In any testimony situation, there is always some tension with regards to what will occur. I did not know how much time I would have or what the exact format was for the hearing. As it turned out, there was no time limit, but they broke the discussion up based on the above questions. I adapted my testimony to focus on including coverage for preventive foot care for high risk patients and on the value that podiatry provides in caring for people with chronic disease such as diabetes.
My overall impression was that foot and ankle care would be covered under ambulatory patient services and there was no indication that there would be any attempt to limit which providers were responsible for foot and ankle care.

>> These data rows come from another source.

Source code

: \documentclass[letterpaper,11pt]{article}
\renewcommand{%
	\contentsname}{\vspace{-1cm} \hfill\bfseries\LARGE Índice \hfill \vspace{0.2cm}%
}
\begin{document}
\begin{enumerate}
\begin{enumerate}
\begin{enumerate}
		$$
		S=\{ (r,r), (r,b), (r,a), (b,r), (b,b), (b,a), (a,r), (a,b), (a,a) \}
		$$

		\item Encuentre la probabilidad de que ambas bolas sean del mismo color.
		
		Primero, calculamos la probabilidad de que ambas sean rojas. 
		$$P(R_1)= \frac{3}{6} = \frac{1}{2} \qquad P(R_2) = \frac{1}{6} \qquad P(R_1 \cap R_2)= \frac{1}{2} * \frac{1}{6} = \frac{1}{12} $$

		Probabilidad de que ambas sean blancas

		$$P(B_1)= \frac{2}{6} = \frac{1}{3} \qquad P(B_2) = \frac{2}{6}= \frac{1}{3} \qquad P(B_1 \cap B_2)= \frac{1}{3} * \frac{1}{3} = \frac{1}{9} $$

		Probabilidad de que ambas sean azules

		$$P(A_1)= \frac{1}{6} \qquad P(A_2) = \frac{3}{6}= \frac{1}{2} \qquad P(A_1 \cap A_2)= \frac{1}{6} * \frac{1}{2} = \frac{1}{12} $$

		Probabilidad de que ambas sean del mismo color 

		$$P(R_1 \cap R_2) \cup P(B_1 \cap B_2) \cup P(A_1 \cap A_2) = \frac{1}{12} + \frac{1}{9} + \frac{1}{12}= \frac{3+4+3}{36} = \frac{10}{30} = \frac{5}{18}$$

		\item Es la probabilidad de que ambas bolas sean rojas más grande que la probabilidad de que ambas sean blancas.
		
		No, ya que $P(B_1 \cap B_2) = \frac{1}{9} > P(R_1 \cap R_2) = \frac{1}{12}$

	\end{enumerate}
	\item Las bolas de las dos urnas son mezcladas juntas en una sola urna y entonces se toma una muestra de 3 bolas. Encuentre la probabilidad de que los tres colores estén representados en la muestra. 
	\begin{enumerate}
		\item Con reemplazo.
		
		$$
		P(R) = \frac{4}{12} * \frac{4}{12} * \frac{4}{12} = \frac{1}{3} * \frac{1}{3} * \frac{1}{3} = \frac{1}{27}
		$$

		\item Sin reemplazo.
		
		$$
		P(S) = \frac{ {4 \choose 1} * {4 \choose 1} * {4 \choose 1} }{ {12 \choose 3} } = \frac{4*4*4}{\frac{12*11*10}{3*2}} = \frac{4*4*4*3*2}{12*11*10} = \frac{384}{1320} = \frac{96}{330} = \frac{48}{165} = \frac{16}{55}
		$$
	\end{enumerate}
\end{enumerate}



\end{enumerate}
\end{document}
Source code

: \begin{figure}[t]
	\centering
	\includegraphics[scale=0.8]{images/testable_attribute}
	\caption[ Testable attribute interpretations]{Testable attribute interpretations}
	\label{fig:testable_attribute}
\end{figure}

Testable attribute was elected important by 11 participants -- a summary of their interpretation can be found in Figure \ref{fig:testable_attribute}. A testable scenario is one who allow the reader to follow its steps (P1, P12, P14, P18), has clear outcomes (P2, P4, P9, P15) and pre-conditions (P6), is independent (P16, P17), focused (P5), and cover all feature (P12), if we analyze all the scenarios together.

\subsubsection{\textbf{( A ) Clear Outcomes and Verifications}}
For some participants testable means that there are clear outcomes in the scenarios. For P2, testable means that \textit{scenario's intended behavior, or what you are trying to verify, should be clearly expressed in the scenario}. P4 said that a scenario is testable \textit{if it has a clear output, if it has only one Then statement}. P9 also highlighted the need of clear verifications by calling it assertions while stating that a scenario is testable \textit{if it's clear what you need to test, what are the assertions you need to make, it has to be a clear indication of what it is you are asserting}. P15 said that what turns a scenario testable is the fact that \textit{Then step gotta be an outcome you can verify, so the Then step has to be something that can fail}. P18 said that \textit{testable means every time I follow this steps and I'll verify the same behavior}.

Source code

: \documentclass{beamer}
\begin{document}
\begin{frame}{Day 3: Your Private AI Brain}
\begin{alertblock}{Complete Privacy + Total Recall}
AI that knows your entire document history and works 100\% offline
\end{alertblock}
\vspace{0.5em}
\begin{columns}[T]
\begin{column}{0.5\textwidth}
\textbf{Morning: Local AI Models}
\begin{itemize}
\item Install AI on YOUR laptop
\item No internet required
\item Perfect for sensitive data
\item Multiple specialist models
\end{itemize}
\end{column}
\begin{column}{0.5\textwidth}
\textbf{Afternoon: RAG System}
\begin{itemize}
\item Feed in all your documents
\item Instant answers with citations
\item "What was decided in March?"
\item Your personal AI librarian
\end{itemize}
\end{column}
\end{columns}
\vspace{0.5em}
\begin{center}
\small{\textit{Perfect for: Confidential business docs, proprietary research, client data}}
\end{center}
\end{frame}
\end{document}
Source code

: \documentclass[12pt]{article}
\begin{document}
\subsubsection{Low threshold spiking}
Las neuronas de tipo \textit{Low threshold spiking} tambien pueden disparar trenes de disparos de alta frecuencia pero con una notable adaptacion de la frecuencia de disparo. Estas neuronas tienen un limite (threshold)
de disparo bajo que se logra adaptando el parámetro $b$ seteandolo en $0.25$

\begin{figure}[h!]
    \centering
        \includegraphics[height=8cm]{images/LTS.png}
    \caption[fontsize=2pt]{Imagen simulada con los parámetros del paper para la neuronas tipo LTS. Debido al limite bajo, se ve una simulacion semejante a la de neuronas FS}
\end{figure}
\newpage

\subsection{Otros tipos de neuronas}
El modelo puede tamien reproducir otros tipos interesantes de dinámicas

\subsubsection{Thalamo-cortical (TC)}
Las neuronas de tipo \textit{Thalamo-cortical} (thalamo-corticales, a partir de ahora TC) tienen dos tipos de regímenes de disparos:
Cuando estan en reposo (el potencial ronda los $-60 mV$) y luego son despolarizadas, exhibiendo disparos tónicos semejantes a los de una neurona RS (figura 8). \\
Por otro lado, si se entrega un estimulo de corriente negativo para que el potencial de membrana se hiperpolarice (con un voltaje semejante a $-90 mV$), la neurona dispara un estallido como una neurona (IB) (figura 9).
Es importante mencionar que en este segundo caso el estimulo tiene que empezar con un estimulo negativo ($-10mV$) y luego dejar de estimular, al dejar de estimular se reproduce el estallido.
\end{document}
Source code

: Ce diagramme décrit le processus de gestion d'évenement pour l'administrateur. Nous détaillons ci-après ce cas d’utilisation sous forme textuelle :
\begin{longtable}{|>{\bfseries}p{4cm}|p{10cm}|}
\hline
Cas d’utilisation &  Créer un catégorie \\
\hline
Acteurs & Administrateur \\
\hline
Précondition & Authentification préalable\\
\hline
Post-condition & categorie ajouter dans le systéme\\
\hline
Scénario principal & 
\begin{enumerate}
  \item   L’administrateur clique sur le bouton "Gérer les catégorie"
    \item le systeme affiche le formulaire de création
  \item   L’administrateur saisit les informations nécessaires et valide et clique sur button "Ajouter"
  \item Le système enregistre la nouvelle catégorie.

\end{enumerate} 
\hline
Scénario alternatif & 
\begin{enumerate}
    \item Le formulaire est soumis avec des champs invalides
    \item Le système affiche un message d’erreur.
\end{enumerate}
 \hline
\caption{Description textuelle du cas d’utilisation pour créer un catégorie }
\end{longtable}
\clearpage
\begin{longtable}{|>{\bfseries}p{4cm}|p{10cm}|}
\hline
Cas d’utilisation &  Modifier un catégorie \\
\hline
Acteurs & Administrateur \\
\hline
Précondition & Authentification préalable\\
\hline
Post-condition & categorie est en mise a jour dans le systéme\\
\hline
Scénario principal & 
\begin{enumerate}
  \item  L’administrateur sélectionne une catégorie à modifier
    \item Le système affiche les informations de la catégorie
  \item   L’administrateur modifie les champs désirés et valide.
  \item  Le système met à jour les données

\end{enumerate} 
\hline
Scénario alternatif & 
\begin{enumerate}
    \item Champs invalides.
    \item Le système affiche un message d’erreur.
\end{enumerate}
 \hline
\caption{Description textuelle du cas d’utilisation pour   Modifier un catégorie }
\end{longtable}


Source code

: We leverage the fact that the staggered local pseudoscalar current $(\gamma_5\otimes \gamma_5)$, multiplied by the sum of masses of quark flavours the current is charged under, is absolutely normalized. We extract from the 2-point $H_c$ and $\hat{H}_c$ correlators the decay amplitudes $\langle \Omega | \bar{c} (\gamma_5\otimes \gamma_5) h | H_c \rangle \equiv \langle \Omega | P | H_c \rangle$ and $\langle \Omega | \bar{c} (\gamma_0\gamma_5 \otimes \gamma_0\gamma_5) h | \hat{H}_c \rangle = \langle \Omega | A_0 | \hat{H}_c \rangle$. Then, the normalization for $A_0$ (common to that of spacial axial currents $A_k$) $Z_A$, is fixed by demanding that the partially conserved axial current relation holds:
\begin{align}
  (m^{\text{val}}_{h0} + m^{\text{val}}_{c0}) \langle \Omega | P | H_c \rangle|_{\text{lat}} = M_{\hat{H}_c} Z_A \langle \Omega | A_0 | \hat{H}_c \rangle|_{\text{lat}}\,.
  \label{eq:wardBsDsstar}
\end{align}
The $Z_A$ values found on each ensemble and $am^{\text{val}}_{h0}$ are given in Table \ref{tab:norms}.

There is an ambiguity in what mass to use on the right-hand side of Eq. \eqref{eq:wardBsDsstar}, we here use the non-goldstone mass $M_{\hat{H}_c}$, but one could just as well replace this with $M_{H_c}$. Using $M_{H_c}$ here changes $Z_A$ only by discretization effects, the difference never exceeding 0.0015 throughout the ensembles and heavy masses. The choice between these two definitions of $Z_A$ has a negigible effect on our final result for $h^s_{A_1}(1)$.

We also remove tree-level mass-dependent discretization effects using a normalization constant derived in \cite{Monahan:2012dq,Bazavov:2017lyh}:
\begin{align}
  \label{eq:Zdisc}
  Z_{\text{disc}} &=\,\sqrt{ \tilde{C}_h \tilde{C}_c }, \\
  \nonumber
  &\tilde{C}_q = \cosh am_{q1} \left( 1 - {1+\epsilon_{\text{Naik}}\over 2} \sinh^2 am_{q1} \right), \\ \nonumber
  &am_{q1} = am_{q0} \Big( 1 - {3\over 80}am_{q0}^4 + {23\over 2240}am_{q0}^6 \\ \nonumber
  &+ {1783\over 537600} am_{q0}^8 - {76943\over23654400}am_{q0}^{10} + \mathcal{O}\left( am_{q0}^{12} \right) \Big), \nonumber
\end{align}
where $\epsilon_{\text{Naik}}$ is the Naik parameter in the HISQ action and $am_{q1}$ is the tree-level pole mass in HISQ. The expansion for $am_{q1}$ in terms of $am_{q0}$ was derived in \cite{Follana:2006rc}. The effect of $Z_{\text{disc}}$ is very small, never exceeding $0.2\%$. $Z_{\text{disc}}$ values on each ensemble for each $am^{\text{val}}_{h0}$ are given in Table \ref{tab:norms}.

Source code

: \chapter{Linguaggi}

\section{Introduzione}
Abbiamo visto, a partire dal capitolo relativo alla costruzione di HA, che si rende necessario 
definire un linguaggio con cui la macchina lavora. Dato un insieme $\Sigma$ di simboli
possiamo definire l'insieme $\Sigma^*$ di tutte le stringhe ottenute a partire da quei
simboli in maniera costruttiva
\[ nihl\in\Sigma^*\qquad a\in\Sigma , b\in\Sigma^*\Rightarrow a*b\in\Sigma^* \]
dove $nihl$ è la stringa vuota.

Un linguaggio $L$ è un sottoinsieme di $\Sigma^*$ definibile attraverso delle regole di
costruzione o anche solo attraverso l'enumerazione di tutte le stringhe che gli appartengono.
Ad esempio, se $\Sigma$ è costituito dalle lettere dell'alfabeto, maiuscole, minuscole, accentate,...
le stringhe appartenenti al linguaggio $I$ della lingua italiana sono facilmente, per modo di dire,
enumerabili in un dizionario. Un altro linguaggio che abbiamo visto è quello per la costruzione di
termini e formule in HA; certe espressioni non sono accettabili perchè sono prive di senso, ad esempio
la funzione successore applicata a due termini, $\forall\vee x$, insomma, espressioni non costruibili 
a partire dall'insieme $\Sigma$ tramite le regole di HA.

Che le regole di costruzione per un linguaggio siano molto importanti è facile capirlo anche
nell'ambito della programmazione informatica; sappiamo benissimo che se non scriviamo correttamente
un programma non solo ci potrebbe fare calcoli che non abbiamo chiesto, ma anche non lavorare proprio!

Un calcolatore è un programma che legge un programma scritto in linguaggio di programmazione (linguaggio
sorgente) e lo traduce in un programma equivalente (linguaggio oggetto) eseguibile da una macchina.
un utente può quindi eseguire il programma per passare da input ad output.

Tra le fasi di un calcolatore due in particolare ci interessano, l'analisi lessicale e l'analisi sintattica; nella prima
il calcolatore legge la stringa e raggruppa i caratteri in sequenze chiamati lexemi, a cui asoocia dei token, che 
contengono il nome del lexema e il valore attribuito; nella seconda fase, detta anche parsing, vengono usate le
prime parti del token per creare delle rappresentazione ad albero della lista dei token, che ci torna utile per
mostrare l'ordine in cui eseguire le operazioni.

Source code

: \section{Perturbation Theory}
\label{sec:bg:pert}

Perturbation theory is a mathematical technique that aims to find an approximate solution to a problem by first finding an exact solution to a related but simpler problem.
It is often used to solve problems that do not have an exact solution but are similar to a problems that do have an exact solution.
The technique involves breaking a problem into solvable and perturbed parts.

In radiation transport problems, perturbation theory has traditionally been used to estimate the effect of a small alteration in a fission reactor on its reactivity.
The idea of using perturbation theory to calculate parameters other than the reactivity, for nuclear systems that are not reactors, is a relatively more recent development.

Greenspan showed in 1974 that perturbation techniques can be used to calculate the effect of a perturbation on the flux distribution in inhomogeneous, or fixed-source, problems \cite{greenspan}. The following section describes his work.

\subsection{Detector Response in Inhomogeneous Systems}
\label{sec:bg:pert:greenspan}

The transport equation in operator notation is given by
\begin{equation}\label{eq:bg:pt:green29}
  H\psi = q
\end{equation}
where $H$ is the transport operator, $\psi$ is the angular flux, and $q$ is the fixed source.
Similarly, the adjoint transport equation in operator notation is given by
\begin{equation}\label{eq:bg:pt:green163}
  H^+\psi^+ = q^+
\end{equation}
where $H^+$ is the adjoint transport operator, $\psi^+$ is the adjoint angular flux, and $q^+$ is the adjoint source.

However, as the DHHS attempts to balance coverage and costs, there will be a greater emphasis on evidence-based medicine and justifying the medical necessity of the care provided.


Thanks Jim. You did a great job representing APMA and our profession. Ensuring that the services provided by podiatric physicians and surgeons are included in the essential health benefits package is an important priority to APMA. It is also critical that the newly eligible insurance beneficiaries have access to the physician/specialist of their choice. Since the release of the Patient Protection and Affordable Care Act, APMA has kept a vigilant eye on the activities surrounding its provisions and has communicated its concerns and priorities to the Department of Health and Human Services.